## [Data for this exercise]
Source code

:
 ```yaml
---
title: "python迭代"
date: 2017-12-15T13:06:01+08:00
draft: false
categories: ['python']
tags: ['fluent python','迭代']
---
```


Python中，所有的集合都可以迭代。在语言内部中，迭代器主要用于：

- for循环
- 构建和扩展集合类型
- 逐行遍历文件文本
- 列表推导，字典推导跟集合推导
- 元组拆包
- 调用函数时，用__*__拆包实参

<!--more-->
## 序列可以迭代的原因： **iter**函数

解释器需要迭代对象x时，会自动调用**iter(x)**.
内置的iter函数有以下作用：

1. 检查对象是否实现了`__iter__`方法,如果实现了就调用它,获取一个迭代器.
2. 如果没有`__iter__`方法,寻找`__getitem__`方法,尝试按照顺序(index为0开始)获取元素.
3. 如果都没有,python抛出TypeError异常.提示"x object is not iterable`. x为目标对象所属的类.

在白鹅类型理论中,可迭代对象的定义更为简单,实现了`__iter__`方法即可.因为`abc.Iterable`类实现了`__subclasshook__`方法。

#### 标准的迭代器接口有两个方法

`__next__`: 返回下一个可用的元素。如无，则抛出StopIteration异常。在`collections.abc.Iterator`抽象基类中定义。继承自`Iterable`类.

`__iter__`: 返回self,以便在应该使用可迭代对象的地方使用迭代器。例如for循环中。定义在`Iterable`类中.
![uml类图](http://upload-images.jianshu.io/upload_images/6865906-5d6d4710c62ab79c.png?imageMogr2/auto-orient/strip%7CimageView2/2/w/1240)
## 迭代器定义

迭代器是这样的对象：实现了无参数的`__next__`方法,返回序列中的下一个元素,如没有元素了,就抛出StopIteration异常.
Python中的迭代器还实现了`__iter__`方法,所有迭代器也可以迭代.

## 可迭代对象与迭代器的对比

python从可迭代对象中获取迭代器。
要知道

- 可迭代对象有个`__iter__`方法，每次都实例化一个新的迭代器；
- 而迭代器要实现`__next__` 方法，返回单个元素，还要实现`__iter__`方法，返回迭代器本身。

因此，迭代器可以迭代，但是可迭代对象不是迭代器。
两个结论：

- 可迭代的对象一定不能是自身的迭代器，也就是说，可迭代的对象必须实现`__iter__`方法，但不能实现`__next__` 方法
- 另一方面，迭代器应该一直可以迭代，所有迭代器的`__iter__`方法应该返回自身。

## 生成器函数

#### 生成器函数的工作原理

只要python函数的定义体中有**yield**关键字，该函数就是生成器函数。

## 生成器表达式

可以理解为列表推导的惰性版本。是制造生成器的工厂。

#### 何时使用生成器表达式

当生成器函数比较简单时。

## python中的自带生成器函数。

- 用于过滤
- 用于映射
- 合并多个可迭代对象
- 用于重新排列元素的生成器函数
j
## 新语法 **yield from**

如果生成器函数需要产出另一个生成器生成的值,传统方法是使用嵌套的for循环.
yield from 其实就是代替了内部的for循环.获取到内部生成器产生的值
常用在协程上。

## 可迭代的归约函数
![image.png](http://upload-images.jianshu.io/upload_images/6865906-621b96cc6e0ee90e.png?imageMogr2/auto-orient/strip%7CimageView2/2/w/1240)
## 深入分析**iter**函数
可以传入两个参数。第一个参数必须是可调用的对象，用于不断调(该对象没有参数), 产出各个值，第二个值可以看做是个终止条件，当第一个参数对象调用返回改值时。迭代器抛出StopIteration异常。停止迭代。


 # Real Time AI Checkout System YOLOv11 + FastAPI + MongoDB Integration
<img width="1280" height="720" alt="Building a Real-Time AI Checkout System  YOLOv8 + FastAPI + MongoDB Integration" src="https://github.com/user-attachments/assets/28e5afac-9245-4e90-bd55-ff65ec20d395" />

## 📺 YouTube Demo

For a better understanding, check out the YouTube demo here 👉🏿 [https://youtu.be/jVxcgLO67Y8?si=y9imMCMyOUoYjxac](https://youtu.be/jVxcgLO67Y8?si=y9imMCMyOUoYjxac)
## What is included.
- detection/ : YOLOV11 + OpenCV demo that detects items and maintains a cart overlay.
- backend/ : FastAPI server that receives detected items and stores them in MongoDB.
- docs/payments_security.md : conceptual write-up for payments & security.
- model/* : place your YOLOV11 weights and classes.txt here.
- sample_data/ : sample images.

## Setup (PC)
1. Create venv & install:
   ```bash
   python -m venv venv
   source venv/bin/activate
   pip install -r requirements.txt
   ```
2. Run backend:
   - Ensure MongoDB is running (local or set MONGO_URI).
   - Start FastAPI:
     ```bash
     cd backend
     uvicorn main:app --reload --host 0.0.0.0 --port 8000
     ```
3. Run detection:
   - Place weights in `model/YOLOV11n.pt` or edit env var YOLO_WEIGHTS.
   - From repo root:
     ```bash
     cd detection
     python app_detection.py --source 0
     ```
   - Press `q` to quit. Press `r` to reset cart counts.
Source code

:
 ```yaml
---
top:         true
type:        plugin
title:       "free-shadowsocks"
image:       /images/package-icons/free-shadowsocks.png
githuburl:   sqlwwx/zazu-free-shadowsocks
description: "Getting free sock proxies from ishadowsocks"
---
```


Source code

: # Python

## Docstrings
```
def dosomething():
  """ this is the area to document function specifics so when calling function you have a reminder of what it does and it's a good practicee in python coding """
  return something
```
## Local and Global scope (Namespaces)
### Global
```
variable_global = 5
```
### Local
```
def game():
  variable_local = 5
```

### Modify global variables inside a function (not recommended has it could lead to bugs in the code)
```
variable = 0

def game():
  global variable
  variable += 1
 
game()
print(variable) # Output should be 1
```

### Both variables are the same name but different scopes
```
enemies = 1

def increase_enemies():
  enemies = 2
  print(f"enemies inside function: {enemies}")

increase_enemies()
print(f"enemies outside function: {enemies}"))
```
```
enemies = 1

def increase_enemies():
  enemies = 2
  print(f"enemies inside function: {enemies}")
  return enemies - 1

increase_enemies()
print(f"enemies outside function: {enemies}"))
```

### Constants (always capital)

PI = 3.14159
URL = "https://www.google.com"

## [Problem statement]
Without changing anything, quote the lines from the top of the data to the line that contains "## 深入分析**iter**函数", including that line.

## [Reply]
Source code

:
 ```yaml
---
title: "python迭代"
date: 2017-12-15T13:06:01+08:00
draft: false
categories: ['python']
tags: ['fluent python','迭代']
---
```


Python中，所有的集合都可以迭代。在语言内部中，迭代器主要用于：

- for循环
- 构建和扩展集合类型
- 逐行遍历文件文本
- 列表推导，字典推导跟集合推导
- 元组拆包
- 调用函数时，用__*__拆包实参

<!--more-->
## 序列可以迭代的原因： **iter**函数

解释器需要迭代对象x时，会自动调用**iter(x)**.
内置的iter函数有以下作用：

1. 检查对象是否实现了`__iter__`方法,如果实现了就调用它,获取一个迭代器.
2. 如果没有`__iter__`方法,寻找`__getitem__`方法,尝试按照顺序(index为0开始)获取元素.
3. 如果都没有,python抛出TypeError异常.提示"x object is not iterable`. x为目标对象所属的类.

在白鹅类型理论中,可迭代对象的定义更为简单,实现了`__iter__`方法即可.因为`abc.Iterable`类实现了`__subclasshook__`方法。

#### 标准的迭代器接口有两个方法

`__next__`: 返回下一个可用的元素。如无，则抛出StopIteration异常。在`collections.abc.Iterator`抽象基类中定义。继承自`Iterable`类.

`__iter__`: 返回self,以便在应该使用可迭代对象的地方使用迭代器。例如for循环中。定义在`Iterable`类中.
![uml类图](http://upload-images.jianshu.io/upload_images/6865906-5d6d4710c62ab79c.png?imageMogr2/auto-orient/strip%7CimageView2/2/w/1240)
## 迭代器定义

迭代器是这样的对象：实现了无参数的`__next__`方法,返回序列中的下一个元素,如没有元素了,就抛出StopIteration异常.
Python中的迭代器还实现了`__iter__`方法,所有迭代器也可以迭代.

## 可迭代对象与迭代器的对比

python从可迭代对象中获取迭代器。
要知道

- 可迭代对象有个`__iter__`方法，每次都实例化一个新的迭代器；
- 而迭代器要实现`__next__` 方法，返回单个元素，还要实现`__iter__`方法，返回迭代器本身。

因此，迭代器可以迭代，但是可迭代对象不是迭代器。
两个结论：

- 可迭代的对象一定不能是自身的迭代器，也就是说，可迭代的对象必须实现`__iter__`方法，但不能实现`__next__` 方法
- 另一方面，迭代器应该一直可以迭代，所有迭代器的`__iter__`方法应该返回自身。

## 生成器函数

#### 生成器函数的工作原理

只要python函数的定义体中有**yield**关键字，该函数就是生成器函数。

## 生成器表达式

可以理解为列表推导的惰性版本。是制造生成器的工厂。

#### 何时使用生成器表达式

当生成器函数比较简单时。

## python中的自带生成器函数。

- 用于过滤
- 用于映射
- 合并多个可迭代对象
- 用于重新排列元素的生成器函数
j
## 新语法 **yield from**

如果生成器函数需要产出另一个生成器生成的值,传统方法是使用嵌套的for循环.
yield from 其实就是代替了内部的for循环.获取到内部生成器产生的值
常用在协程上。

## 可迭代的归约函数
![image.png](http://upload-images.jianshu.io/upload_images/6865906-621b96cc6e0ee90e.png?imageMogr2/auto-orient/strip%7CimageView2/2/w/1240)
## 深入分析**iter**函数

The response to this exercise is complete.